Plain-text document sources:
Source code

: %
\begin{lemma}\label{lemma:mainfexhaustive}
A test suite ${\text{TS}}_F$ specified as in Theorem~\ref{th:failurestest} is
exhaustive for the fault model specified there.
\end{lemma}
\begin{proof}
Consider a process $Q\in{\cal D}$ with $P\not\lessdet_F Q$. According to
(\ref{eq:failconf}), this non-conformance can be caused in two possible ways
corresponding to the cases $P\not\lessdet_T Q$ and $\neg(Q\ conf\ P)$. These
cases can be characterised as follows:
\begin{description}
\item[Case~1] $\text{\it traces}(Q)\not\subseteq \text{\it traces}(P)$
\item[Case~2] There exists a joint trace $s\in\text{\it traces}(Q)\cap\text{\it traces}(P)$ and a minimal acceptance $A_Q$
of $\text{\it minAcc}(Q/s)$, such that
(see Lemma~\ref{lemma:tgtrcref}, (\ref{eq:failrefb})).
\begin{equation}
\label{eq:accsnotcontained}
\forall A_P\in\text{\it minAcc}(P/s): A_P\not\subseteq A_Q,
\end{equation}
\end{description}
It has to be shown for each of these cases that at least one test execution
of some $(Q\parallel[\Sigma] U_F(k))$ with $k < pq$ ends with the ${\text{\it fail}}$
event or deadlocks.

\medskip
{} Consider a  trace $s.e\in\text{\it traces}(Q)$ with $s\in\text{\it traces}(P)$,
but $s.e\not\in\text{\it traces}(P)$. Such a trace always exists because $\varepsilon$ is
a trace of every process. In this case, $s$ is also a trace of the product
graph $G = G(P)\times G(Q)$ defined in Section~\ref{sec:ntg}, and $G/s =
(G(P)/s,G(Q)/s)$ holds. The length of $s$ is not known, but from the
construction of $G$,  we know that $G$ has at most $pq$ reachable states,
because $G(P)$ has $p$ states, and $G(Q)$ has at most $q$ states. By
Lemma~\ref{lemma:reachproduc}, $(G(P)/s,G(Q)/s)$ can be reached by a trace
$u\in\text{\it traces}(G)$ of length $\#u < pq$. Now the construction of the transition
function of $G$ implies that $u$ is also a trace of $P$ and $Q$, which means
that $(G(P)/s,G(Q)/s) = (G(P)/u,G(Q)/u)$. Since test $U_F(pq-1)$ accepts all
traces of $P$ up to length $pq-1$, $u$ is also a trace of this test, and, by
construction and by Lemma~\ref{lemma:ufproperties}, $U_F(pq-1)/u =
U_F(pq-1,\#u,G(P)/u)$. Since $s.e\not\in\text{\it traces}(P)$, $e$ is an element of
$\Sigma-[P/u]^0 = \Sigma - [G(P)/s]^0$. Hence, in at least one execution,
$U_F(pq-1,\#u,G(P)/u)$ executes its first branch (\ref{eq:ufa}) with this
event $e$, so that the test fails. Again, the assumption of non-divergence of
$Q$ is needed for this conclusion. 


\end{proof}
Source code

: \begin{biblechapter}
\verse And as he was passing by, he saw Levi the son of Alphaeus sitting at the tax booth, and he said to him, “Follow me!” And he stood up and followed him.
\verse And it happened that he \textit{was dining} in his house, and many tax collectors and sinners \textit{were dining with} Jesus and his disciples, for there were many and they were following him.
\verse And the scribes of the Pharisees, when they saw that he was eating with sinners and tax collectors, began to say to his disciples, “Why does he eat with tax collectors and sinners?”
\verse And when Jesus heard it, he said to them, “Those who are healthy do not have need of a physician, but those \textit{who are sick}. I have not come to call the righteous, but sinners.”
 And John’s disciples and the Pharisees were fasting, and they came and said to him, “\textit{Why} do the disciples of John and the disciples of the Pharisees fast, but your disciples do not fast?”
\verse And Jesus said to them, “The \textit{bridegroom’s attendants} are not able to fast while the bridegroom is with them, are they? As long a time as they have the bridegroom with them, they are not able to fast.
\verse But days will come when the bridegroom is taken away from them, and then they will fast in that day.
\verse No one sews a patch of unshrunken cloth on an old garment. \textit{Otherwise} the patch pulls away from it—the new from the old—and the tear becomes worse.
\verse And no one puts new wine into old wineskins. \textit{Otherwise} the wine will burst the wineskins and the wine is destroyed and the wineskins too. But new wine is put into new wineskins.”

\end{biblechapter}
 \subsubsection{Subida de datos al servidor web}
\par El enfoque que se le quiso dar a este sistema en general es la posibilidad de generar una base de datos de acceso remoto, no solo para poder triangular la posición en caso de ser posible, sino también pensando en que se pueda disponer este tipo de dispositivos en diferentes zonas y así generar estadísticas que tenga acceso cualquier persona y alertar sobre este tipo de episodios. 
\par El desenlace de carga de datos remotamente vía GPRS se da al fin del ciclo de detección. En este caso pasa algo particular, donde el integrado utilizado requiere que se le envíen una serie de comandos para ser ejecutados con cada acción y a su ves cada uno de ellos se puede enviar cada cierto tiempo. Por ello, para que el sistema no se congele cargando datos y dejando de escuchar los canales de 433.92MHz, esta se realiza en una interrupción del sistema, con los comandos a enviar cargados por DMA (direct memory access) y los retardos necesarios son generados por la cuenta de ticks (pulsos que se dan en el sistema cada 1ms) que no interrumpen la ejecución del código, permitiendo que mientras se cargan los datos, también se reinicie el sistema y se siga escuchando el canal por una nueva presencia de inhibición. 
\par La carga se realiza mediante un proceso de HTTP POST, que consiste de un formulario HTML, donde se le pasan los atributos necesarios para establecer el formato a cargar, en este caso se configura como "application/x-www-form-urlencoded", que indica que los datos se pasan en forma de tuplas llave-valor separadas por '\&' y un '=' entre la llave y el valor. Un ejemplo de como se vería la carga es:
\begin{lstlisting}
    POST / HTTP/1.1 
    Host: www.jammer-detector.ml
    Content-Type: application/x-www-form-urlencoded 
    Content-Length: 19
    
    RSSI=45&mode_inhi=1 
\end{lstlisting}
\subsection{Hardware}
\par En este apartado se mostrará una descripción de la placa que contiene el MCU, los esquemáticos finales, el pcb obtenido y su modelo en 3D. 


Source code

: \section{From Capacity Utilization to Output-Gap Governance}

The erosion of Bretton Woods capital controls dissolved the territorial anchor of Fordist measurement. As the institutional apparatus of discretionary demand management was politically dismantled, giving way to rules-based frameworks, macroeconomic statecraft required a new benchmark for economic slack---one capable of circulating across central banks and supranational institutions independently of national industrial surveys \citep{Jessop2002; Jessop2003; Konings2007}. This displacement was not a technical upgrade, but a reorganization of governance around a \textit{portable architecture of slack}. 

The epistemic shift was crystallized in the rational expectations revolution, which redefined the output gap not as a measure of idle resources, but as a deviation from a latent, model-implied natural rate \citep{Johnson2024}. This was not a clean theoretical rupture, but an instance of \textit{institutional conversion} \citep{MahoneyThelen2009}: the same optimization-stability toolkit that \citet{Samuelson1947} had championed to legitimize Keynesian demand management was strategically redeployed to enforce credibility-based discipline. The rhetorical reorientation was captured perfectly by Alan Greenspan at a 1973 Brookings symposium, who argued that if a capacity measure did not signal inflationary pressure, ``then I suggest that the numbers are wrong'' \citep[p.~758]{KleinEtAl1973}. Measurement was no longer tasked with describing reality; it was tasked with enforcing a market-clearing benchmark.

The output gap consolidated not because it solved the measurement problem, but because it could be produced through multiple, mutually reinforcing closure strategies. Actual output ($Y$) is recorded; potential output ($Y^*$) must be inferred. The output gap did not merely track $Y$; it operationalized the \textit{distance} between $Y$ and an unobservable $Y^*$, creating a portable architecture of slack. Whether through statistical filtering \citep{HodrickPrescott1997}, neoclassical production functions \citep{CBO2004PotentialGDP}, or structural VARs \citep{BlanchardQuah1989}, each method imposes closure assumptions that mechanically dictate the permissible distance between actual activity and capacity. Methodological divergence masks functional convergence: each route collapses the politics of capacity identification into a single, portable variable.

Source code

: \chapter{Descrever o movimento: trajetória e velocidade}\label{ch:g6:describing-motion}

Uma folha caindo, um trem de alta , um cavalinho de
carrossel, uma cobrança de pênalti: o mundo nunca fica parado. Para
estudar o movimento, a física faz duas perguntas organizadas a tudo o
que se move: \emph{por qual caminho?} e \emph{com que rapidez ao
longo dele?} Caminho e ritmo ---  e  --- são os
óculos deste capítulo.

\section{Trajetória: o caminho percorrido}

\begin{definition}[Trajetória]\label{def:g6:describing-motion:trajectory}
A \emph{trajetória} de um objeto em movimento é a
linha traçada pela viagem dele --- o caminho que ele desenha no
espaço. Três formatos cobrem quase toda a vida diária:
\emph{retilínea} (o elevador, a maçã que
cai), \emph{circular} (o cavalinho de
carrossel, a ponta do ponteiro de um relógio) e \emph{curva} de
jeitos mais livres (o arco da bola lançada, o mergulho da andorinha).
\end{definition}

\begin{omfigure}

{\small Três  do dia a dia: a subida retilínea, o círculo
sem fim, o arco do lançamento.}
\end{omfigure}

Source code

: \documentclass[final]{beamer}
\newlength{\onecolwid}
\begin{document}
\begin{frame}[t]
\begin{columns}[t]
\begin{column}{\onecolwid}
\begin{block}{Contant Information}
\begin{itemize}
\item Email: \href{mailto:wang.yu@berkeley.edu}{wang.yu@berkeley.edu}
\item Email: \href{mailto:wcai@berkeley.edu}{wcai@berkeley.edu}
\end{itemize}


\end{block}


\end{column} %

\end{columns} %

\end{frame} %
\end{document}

WORK INSTRUCTIONS:
Where a line of the data above includes the string "description", pull it out.

RESPONSE BOX:
\begin{description}
\end{description}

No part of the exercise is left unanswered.